Ooops! Looks like we might have finally gone too far this time.

However, there may be an answer with a retro twist – organic farming. After all, before the invention of chemical pesticides and chemical fertilizers, all farming was organic farming. There was no other choice.

According to a report by Tim J. LaSalle, Ph.D., CEO and Paul Hepperly, Ph.D., Director of Research and Fulbright Scholar of Rodale Institute “organic farming could pull forty percent of global greenhouse gas emissions out of the atmosphere -- each year”.

Soil samples managed organically, on left, and chemically, on right.

The US Senate’s climate bill has set a cap on the greenhouse gas emissions Americans and their businesses can emit; and, have started a rewards program for the people and organizations that reduce their impact on the climate system.

As the bill stands now farmers are not neither allowed carbon credits nor given a cap on the amount of greenhouse gases that they can emit. This makes no sense since farmers can store atmospheric carbon dioxide in their soil as soil organic carbon which is carbon-credit worthy; but, they should also have a cap on the amount of greenhouse gases they can emit since agriculture is responsible for 15% of the US yearly emissions.

So how does agriculture account for 15% of yearly emissions? These gases are mainly produced when chemical companies burn fossil fuels to produce synthetic fertilizers and when distribution companies fly food around the globe.

The agriculture of the future will have to be climate friendly if we want any hope of being able to feed the world's inhabitants. The future farmers will have to use organic, regenerative, local, and biodynamic techniques which don’t produce greenhouse gases at the rate they do now.

The futuristic techniques they intend to employ are advanced crop rotations, allowing fields to lay fallow, intercropping, soil amendments and animal grazing are simply the techniques employed by farmers of the past when we lived in much closer harmony with the land.

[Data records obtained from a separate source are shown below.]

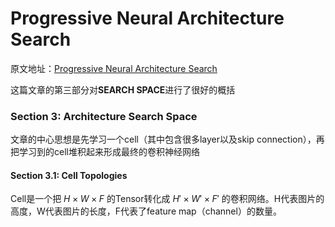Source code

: # Progressive Neural Architecture Search

原文地址：[Progressive Neural Architecture Search](https://openaccess.thecvf.com/content_ECCV_2018/papers/Chenxi_Liu_Progressive_Neural_Architecture_ECCV_2018_paper.pdf)

这篇文章的第三部分对**SEARCH SPACE**进行了很好的概括

### Section 3: Architecture Search Space

文章的中心思想是先学习一个cell（其中包含很多layer以及skip connection），再把学习到的cell堆积起来形成最终的卷积神经网络

#### Section 3.1: Cell Topologies
Cell是一个把 $H \times W \times F$ 的Tensor转化成 $H' \times W' \times F'$ 的卷积网络。H代表图片的高度，W代表图片的长度，F代表了feature map（channel）的数量。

Healthier soils stand up to the variations of wet and dry weather better than the chemically-laden soils we have built and depend on today. This is one reason why farmers should get credits based on the measured amounts of carbon they manage to sequester in the soil. It will encourage farmers to work to increase soil carbon rather than be limited by a specific, restricting law.

Rewarding farmers for measured carbon sequestration will not only encourage them to use techniques that hold carbon in the soil; but, soil rich in carbon holds water better, resists erosion and builds increased resiliency for an uncertain climate. It is expected that organic farming could pull 40% of global greenhouse gas emissions out of the atmosphere -- each year.

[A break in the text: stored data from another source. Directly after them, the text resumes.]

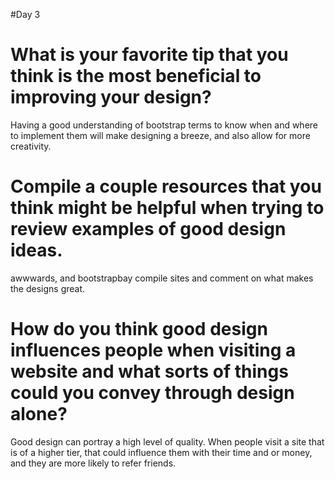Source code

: #Day 3
# What is your favorite tip that you think is the most beneficial to improving your design?
Having a good understanding of bootstrap terms to know when and where to implement them will make designing a breeze, and also allow for more creativity.
# Compile a couple resources that you think might be helpful when trying to review examples of good design ideas.
awwwards, and bootstrapbay compile sites and comment on what makes the designs great.
# How do you think good design influences people when visiting a website and what sorts of things could you convey through design alone?
Good design can portray a high level of quality. When people visit a site that is of a higher tier, that could influence them with their time and or money, and they are more likely to refer friends.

Not surprisingly to me, healthy soils perform better and actually mean more food for a growing global population. Reducing or stopping climate change and increasing the world’s food supply works for me!

Via TreeHugger

3 comments:

tony lovell said...

Please take a few minutes to look a little more into the massive and positive impact changed grazing management could have. Professor Tim Flannery has stated that sequestering carbon into the soils of our grazing lands is one of the best means we have available to us for dealing with climate change.

There is growing concern for significant action to avoid catastrophic climate change. Please take a few minutes and look through the presentation on Soil Carbon at http://www.soilcarbon.com.au

Not enough people are yet aware of Soil Carbon and the critical role it can play in helping to reverse the impacts of global warming.

Did you know that just a 1% change in soil organic matter across just one-quarter of the World’s land area could sequester 300 billion tonnes of physical CO2?

Recent Australian studies have shown that a 1% change can occur within a few years – and in fact up to 4% changes were measured in some areas. The management changes required to achieve these increases are very readily implemented. I hope you find the presentation of interest.

tony lovell said...
This comment has been removed by a blog administrator.
Pippa said...

The second comment by Tony Lovell was deleted only because he must have accidently hit the "publish" button twice. The second comment was a copy of the first; but, I would like to thank Tony for his comments and the new sites for my readers to check out. It's an important subject; and, in my mind, one of the only natural solutions available to us.